Wilderness is important, and not just to preserve the environment that we live in, but also to preserve our collective sanity. Yes, it’s important to protect endangered species simply because they deserve it, but it’s more important to preserve, to the extent possible, all that is wild, and savage, and brutal, and beautiful, and genuine in the world, not just for our own sakes, but especially for our children and grandchildren, because it is they, more than any other generation, who have inherited a world devoid of reality, truth, and beauty, and one badly in need of sanctuary from the constant bombardment of (((media))) messages, most of which are designed to deaden our senses and bludgeon us with lies so absurd that only an imbecile or a madman would have believed them only a generation ago.

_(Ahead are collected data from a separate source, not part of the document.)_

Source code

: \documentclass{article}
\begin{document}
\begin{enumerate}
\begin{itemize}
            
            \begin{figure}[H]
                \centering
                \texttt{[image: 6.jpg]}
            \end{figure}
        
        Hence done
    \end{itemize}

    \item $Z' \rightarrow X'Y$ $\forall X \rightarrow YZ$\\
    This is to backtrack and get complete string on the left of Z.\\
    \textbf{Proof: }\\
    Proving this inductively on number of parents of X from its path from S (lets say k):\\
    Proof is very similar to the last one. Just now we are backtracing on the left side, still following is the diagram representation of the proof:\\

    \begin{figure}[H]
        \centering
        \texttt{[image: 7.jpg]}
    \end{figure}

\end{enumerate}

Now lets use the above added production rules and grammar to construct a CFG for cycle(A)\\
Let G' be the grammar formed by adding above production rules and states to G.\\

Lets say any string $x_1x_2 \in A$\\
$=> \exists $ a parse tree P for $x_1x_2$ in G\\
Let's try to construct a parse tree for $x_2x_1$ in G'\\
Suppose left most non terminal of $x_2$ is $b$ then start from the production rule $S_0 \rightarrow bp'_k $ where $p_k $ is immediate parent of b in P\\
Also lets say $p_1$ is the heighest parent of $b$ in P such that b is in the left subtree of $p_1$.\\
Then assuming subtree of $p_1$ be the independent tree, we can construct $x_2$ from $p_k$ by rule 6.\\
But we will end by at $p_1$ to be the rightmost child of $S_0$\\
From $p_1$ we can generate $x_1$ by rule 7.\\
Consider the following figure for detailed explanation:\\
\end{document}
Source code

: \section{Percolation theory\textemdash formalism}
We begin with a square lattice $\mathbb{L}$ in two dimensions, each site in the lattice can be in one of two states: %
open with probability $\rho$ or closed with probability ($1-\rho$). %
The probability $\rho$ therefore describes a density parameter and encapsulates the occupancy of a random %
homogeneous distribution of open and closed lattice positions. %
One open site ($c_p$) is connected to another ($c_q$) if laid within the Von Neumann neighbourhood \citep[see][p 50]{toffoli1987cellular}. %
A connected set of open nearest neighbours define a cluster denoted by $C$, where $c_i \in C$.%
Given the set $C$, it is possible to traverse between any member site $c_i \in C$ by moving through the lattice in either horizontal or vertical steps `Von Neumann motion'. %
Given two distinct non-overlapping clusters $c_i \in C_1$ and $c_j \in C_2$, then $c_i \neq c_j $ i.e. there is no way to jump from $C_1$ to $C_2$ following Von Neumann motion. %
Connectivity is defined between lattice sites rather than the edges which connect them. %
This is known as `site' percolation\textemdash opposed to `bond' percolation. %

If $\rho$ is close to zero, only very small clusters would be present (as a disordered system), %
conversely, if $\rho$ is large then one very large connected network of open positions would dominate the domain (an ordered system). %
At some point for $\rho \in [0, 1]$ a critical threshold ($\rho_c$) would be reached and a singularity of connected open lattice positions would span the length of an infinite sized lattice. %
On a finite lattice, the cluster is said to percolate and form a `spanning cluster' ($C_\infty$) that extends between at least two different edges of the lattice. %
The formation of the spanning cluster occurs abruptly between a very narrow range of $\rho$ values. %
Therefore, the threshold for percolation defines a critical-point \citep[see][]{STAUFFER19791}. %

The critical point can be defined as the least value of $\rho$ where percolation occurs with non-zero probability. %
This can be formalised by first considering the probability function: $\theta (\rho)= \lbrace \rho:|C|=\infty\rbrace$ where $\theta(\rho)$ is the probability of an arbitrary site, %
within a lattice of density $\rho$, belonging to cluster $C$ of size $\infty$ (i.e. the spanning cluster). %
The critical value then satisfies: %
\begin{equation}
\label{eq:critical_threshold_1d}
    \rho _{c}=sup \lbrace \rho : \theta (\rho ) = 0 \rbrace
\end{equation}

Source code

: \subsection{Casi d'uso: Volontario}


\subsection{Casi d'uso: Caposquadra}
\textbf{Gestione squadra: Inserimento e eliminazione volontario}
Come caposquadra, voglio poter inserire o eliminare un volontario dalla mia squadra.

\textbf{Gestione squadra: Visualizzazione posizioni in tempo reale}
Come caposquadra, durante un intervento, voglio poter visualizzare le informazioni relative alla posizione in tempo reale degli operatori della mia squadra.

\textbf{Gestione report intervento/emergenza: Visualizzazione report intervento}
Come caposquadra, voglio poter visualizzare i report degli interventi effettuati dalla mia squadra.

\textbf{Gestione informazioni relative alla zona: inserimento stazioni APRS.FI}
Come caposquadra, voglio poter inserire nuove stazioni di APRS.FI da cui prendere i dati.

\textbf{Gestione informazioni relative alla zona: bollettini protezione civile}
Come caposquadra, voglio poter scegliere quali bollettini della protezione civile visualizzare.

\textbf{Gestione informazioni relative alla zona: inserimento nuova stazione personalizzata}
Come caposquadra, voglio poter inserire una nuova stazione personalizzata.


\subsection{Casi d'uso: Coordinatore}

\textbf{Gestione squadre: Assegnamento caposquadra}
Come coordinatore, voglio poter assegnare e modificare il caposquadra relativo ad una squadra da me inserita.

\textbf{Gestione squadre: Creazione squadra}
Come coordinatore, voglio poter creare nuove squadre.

Thus, Denali (and other national parks) function as reservoirs of lucidity precisely because the wilderness itself cannot be filtered or massaged-because the message the taiga sends is unambiguous-and that message, for those who wish to hear it, is that, regardless of how much we might wish the world were different than it is doesn’t matter at all-it’s the way the world actually does work that matters, and the crystalline image, simply and succinctly trumpeted by these wilderness areas, is that nature is uncompromising in its life or death struggle, yet starkly beautiful in its perfection, and it does not tolerate evolutionary dead ends, sloth, or mere fecundity for its own sake, nor does it care about feelings, “micro-agressions”, or potential. It is a world clearly created by a higher being, and the lessons it should teach us-that survival is a harsh reality, that beauty is to be found in every living thing, and that mistakes and actions have severe consequences that cannot be negotiated away-is as applicable to man as a natural being as much as to any animal.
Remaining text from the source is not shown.